This internationalization effort involved inviting and hosting dragon boat teams from overseas to compete at Vancouver's False Creek festival regatta. In 1989 – the very first year of the dragonboat festival billed as "Canadian International" - and over the next few years until funding ran out, teams flew over from Indonesia, Japan, England, Germany and Australia to compete against dragonboat teams from Canada and the USA. However, with sponsorship revenues falling far short of total expenses, including for festival cultural performances by such noteworthy professional acts as the Vancouver Symphony Orchestra, the CIDBF Society, a not-for-profit corporation, incurred considerable debt in its early years of startup which eventually led to the reduction in the number of overseas international teams participating on False Creek. International came to mean 'from the USA' with occasional teams from beyond North America.

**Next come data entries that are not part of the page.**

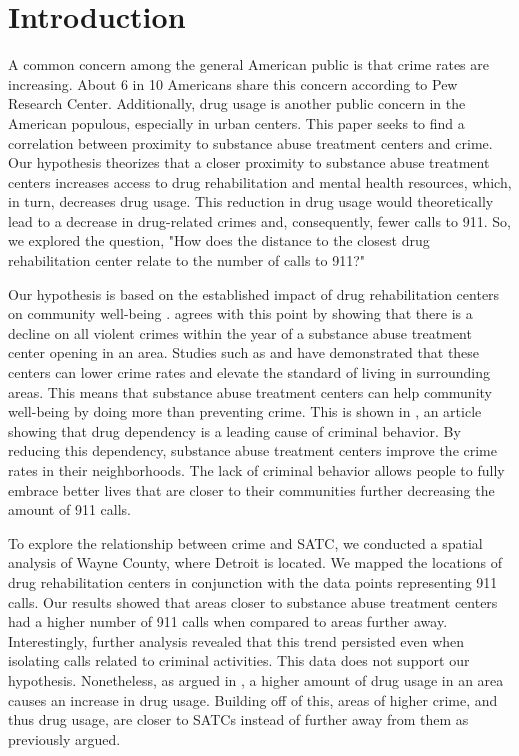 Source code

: \documentclass[12pt]{article}
\begin{document}
\bigskip
\section{Introduction} \label{sec:introduction}
A common concern among the general American public is that crime rates are increasing. About 6 in 10 Americans share this concern according to Pew Research Center. Additionally, drug usage is another public concern in the American populous, especially in urban centers. This paper seeks to find a correlation between proximity to  substance abuse treatment centers and crime. Our hypothesis theorizes that a closer proximity to substance abuse treatment centers increases access to drug rehabilitation and mental health resources, which, in turn, decreases drug usage. This reduction in drug usage would theoretically lead to a decrease in drug-related crimes and, consequently, fewer calls to 911. So, we explored the question, "How does the distance to the closest drug rehabilitation center relate to the number of calls to 911?" 

Our hypothesis is based on the established impact of drug rehabilitation centers on community well-being . \cite{SAT_centers_and_crime} agrees with this point by showing that there is a decline on all violent crimes within the year of a substance abuse treatment center opening in an area.  Studies such as \cite{drugs_and_crime} and \cite{drugs_crime_space_time} have demonstrated that these centers can lower crime rates and elevate the standard of living in surrounding areas. This means that substance abuse treatment centers can help community well-being by doing more than preventing crime. This is shown in \cite{mental_healthcare_and_crime}, an article showing that drug dependency is a leading cause of criminal behavior. By reducing this dependency, substance abuse treatment centers improve the crime rates in their neighborhoods. The lack of criminal behavior allows people to fully embrace better lives that are closer to their communities further decreasing the amount of 911 calls. 

To explore the relationship between crime and SATC, we conducted a spatial analysis of Wayne County, where Detroit is located. We mapped the locations of drug rehabilitation centers in conjunction with the data points representing 911 calls. Our results showed that areas closer to substance abuse treatment centers had a higher number of 911 calls when compared to areas further away.  Interestingly, further analysis revealed that this trend persisted even when isolating calls related to criminal activities. This data does not support our hypothesis. Nonetheless, as argued in \cite{Socioeconomic-Determinants}, a higher amount of drug usage in an area causes an increase in drug usage. Building off of this, areas of higher crime, and thus drug usage, are closer to SATCs instead of further away from them as previously argued. 
\end{document}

Due to the debt load in the late 90s as well as the rise of the IDBF multi-national world championships system for national and for club crews starting from the mid-1990s, overseas teams no longer flew in to compete in Vancouver in great numbers as in the past. However, in 1996, 10 years after the Vancouver's original race, the 1st IDBF World Championship for Club Crews was convened on False Creek during the festival. (Ten years after that in 2006, Toronto hosted the 5th IDBF WCCC.) The Vancouver international races of 1996 marked the first time ever for a state-sponsored dragonboat team from China to compete outside of Asia and attracted crews from Australia, New Zealand, Germany and England.
This North American west coast dragon boat festival was created not for the pursuit of amateur athletic sport excellence per se, nor for promoting Chinese traditional culture per se, but rather as a meeting place for increasing numbers of Vancouver's culturally diverse population to learn about intercultural harmony and understanding - among both the more recently arrived immigrants of the past 50 years and those who immigrated to British Columbia more than a century ago, such as BC's earliest arrivals from Scotland, England, China and India.
The post-Expo 86 era was marked by concern among some members of the mainstream community over investments in the local residential real estate market by Chinese purchasers from Hong Kong, of whom there was a further influx into Vancouver following the Tiananmen Square
student demonstration in 1989.
One of the companies of a Hong Kong property magnate had purchased the former Expo lands from the Province of BC for a price that was later considered by some pundits to be somewhat below the potential highest value. At any rate, residential real estate development raised up from the former Expo sites. So Wong's and Lam's idea was to try to engender cross-cultural tolerance and understanding through friendly amateur, traditional Chinese boat racing accessible to all on the waters of False Creek, accompanied by multicultural entertainment, culinary and other edutainment experiences on land along the lines of the Asia Pacific Festival model.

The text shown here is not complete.